Владимир Смирнов - Граф в законе. Изгой. Предсказание
— За тебя сам декан теперь хлопочет. Ему ректор сказал, что ты очень нужный стране человек… Догадываюсь, с кем сотрудничаешь, горжусь тобой…
«Ну и дурак же ты!» — подумал вслед ему Студент. Только сейчас его осенило: институт находится на территории графства!.. Олег сдержал свое слово.
После сессии Студента еще больше стало терзать любопытство. Откуда такая сила у Графа? Да и сам-то он, похоже, стал какой-то важной персоной, понять не мог, какой, но важной…
Таинственная жизнь графства была так тщательно замаскирована, что даже Студент, теперь уже вроде бы свой человек, ничего про нее не знал. Граф, Олег, дядюшка Цан и все… А что творилось внизу, под ними, откуда плыли большие деньги, скрывалось от глаз, как подводная часть айсберга.

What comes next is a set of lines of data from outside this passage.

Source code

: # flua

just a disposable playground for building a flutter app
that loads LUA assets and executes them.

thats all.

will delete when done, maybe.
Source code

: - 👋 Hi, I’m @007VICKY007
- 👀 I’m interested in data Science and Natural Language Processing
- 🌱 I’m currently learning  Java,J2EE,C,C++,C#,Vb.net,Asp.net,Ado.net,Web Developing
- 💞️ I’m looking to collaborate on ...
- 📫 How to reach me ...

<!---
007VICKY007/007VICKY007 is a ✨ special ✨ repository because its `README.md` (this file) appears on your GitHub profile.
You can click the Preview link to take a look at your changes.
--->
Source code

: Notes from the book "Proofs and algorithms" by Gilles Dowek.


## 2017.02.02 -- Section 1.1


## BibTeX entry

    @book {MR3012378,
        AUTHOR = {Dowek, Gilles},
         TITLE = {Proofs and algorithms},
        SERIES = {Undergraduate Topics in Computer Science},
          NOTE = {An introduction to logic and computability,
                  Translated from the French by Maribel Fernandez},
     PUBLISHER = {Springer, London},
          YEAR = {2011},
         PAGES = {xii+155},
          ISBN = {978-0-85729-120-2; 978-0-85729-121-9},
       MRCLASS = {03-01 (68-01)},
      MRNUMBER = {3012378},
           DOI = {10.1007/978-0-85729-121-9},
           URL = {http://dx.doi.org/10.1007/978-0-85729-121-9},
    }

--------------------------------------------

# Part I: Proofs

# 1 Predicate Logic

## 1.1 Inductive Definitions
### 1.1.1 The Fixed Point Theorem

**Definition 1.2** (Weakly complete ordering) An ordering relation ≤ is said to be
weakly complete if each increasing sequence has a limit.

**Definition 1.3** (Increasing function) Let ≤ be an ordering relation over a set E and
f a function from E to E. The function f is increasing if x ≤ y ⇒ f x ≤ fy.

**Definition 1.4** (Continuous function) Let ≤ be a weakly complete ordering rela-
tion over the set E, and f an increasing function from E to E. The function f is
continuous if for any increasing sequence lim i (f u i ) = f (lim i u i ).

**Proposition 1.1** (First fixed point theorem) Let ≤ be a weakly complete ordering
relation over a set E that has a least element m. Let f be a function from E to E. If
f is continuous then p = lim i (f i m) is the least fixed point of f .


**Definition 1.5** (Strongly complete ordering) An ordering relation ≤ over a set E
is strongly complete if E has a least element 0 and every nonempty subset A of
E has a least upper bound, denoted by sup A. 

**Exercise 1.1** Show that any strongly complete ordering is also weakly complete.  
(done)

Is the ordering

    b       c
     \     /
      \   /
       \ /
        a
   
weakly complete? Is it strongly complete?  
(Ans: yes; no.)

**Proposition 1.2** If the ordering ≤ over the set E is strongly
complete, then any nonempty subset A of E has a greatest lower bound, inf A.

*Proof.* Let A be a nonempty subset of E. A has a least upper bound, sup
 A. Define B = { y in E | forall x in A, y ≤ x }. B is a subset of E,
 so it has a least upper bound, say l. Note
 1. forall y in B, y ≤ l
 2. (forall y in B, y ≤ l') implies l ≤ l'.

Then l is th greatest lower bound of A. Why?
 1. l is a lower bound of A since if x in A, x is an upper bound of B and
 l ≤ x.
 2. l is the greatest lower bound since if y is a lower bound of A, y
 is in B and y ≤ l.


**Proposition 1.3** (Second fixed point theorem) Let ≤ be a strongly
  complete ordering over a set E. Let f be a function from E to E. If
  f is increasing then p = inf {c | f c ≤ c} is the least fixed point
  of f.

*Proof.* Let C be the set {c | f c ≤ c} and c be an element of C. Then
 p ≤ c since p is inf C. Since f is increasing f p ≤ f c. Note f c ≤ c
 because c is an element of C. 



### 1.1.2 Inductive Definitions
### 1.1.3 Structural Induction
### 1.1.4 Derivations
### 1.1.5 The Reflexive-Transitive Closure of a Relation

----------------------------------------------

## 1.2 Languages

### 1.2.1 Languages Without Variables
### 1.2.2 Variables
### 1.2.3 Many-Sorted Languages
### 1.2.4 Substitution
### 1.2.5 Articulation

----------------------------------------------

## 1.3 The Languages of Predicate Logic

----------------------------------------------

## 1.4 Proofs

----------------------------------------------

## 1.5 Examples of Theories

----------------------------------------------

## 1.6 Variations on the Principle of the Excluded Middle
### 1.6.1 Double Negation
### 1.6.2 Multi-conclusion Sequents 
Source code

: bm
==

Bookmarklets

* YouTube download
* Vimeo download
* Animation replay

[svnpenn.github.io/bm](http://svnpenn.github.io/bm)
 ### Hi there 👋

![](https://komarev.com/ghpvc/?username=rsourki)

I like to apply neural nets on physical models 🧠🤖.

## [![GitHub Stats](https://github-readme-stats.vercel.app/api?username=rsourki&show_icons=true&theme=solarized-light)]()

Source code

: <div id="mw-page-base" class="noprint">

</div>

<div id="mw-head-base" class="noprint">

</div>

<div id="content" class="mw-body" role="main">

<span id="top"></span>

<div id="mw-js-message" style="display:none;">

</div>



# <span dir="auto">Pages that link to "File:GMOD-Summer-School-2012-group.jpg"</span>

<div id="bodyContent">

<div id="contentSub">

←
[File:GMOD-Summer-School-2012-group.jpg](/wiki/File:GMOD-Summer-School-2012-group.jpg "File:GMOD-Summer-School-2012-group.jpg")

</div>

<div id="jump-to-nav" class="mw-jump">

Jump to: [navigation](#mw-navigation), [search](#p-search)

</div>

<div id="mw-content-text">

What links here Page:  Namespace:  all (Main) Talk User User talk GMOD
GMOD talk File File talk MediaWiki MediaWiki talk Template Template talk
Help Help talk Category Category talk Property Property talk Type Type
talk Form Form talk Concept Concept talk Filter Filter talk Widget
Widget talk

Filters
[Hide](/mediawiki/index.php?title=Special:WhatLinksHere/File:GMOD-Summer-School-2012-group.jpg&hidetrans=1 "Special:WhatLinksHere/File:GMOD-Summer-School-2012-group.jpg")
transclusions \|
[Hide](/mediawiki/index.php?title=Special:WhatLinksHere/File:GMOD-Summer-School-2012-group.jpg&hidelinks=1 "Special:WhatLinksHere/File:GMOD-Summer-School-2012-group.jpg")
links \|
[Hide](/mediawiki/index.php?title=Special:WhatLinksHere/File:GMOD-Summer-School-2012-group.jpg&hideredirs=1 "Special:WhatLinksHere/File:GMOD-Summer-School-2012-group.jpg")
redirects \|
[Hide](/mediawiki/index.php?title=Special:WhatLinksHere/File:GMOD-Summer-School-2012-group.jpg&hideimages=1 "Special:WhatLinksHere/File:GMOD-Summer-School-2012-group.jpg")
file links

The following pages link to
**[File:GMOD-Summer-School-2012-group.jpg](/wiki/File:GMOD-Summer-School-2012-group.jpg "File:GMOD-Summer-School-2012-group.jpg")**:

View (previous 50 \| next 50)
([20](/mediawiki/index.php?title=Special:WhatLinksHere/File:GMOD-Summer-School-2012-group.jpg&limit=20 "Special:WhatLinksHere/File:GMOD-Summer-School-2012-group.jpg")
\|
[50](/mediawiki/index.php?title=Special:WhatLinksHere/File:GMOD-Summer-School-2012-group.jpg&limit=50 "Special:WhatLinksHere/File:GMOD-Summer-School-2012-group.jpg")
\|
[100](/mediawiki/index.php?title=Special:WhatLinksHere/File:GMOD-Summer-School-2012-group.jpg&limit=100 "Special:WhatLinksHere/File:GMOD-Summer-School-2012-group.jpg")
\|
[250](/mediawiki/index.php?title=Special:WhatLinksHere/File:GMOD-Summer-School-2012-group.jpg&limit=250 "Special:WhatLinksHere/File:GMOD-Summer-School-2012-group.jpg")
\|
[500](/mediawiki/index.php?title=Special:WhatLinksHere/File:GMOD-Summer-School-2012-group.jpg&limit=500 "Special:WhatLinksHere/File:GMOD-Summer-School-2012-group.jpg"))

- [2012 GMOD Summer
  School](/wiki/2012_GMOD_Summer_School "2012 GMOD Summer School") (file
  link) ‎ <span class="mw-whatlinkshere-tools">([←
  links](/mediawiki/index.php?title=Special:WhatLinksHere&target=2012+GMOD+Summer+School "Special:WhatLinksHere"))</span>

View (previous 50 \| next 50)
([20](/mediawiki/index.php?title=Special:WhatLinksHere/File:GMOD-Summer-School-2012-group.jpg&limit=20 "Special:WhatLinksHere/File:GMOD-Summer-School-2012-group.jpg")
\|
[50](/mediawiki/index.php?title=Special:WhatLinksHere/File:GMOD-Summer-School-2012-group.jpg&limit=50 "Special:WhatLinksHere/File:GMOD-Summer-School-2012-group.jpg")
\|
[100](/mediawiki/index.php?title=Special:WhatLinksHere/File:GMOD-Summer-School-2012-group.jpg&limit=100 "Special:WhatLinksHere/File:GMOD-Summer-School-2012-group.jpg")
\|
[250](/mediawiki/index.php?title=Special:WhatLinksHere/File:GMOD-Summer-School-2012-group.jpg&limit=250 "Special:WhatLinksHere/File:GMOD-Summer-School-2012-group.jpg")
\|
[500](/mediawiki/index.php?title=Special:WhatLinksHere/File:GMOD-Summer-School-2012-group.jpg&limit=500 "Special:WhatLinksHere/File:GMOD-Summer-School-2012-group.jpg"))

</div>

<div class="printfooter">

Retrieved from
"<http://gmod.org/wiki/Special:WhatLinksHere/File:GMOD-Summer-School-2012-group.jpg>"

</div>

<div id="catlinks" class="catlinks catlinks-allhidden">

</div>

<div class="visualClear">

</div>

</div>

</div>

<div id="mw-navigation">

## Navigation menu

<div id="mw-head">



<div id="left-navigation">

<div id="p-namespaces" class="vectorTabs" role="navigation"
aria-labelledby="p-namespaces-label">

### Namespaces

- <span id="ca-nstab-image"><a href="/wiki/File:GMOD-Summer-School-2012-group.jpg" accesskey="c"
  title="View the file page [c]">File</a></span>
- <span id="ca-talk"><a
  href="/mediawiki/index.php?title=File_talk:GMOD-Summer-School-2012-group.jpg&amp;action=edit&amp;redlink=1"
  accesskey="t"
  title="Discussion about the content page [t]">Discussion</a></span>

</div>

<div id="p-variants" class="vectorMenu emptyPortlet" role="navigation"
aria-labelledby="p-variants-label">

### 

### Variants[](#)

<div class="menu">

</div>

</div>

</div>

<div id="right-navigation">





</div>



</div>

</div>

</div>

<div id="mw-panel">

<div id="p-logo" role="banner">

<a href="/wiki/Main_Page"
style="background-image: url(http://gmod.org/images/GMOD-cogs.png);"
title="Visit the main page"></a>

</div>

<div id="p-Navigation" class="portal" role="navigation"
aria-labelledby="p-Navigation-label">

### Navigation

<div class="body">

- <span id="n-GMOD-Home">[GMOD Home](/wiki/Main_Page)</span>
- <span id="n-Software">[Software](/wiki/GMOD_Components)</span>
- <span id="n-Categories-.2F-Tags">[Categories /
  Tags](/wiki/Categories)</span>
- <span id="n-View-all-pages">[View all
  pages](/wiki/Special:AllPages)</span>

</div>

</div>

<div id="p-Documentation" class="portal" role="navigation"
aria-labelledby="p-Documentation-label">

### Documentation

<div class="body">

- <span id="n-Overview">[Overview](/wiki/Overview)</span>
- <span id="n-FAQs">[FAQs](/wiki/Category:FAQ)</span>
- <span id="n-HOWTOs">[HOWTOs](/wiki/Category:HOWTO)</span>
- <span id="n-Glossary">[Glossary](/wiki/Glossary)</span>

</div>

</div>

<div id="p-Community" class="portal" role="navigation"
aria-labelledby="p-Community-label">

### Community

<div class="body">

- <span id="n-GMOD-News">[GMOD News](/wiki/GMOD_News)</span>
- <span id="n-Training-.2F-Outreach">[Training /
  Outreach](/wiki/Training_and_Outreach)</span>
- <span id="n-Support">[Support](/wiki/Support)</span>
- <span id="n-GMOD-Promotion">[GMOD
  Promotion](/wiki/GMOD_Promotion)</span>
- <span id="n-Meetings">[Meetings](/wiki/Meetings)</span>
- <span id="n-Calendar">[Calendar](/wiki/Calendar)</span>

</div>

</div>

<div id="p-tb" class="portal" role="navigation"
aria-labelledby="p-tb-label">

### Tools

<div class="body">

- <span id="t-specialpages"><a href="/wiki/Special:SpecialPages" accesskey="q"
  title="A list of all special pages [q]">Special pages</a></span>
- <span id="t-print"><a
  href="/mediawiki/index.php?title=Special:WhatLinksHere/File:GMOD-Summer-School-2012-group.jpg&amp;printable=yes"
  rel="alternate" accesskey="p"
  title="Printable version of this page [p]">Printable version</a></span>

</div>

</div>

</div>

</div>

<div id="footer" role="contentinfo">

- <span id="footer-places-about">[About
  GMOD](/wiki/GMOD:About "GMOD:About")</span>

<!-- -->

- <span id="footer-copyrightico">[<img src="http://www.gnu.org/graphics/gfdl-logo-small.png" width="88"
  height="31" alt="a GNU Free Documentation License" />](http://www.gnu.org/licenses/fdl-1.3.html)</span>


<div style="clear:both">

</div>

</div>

По воскресеньям, а последний месяц часто и по вечерам в будничные дни Студент сидел за зеркальной дверью, ездил с Графом на дачи, в рестораны, где проходили неспешные беседы с разными солидными людьми. Он не прислушивался к разговорам, а все ждал того момента, когда сможет доказать Графу свою преданность. Но пистолет, как кусок ненужного кирпича, весомо оттягивал карман, и все разыгранные воображением яркие эпизоды быстрой расправы с каждым, кто посмеет обидеть Графа, в конце концов обесцвечивались, угасали, вызывали обиду и раздражение от неутоленного желания хоть чем-то искупить свое бездействие.
Неприметный паренек отыскивал его везде, где бы он ни находился — в спортзале, в бассейне, в парке. Показывался и растворялся бесследно, но Студент уже знал, что его ждет машина, и спешил, боясь опоздать.
В эту ночь Студент остался у знакомой гимнастки. Она оказалась неприступной, долго и отчаянно прогоняла его, но он с тупым упрямством осла разлегся в прихожей на диване — попробуй сдвинь девяностокилограммовую глыбу! — и незаметно для себя уснул. Открыл глаза, когда еще было темно. Почудилось, будто противно скребли железом по стеклу. Нет, не почудилось: к окошку прилипла, расплющив нос, физиономия неприметного паренька. Быстро, как на пожаре, вскочив, Студент выбежал на улицу и сел в притаившуюся под деревьями «эмку».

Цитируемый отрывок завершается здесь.